Discussion in 'Events' started by Trend Following, Oct 16, 2011.

  1. Trend Following

    Trend Following ET Sponsor

    A friend of mine passed this "risk" piece along courtesy of her friend a prominent vascular surgeon living in Washington, DC:

    I am a huge Jobs fan, but the doctor makes an compelling case for assessing risk.
     
  2. The writer, a surgeon, is making a case for surgery over nonsurgical treatment. This is about as compelling as walking into a barbershop and being told you need a haircut.
     
  3. Trend Following

    Trend Following ET Sponsor

    The doctor was simply stating that there was no data to support diet as a solution. How does your response counter that?
     
  4. I agree, that is what he is trained to do.

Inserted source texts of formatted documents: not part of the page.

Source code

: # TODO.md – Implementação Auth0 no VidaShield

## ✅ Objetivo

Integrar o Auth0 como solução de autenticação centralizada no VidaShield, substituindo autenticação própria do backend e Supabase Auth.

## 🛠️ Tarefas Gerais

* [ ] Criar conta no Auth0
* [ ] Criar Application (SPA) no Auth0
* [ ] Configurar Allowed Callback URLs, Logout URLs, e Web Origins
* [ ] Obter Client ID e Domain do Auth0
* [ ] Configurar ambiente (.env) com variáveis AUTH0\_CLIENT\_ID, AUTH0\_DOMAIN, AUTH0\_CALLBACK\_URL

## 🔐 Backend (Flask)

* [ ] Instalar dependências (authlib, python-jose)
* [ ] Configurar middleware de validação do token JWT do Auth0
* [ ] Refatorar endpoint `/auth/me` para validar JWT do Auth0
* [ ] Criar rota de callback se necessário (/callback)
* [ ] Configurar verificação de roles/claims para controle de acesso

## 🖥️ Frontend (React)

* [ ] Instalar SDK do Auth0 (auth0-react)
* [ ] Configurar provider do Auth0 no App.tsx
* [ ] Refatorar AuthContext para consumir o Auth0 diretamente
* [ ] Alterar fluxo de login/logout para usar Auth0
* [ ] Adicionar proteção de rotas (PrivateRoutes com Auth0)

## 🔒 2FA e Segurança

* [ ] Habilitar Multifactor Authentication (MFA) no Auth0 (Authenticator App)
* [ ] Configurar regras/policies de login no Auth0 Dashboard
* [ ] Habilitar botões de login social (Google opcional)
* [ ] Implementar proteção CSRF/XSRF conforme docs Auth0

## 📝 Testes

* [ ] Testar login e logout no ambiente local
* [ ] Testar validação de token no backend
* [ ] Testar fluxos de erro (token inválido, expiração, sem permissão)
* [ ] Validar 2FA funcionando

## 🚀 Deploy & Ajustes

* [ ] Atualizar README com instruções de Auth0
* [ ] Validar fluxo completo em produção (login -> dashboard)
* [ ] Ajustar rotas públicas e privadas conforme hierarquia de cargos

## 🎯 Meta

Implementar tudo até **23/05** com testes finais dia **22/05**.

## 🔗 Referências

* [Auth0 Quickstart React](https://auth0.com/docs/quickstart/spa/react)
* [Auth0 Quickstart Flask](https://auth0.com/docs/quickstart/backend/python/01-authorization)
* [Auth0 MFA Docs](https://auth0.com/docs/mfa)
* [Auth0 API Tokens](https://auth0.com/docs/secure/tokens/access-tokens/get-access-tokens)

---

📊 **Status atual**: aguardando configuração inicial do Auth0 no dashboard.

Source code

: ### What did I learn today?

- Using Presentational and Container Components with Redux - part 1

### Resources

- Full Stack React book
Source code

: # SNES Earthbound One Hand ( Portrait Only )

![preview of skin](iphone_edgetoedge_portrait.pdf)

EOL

    Also, the surgeon is accepting at face value Mr Jobs comment to treat his condition with diet. It is less antagonizing than telling the Dr "I prefer no treatment, I have other things to do with the time I have left." Or, Mr Jobs has no faith in the outcome of surgery.

    But I do understand the point the author made regarding risk.

    Successful people think they have the formula for success in everything and at some point are proven wrong or reach out too far one day and fail with drastic consequences.
     
  5. Trend Following

    Trend Following ET Sponsor

    Good points.
     
  6. Trend Following

    Trend Following ET Sponsor

    The Associated Press purchased a copy of the book Thursday. The book delves into Jobs’ decision to delay surgery for nine months after learning in October 2003 that he had a neuroendocrine tumor — a relatively rare type of pancreatic cancer that normally grows more slowly and is therefore more treatable. Instead, he tried a vegan diet, acupuncture, herbal remedies and other treatments he found online, and even consulted a psychic. He also was influenced by a doctor who ran a clinic that advised juice fasts, bowel cleansings and other unproven approaches, the book says, before finally having surgery in July 2004. Isaacson, quoting Jobs, writes in the book: “`I really didn’t want them to open up my body, so I tried to see if a few other things would work,’ he told me years later with a hint of regret.”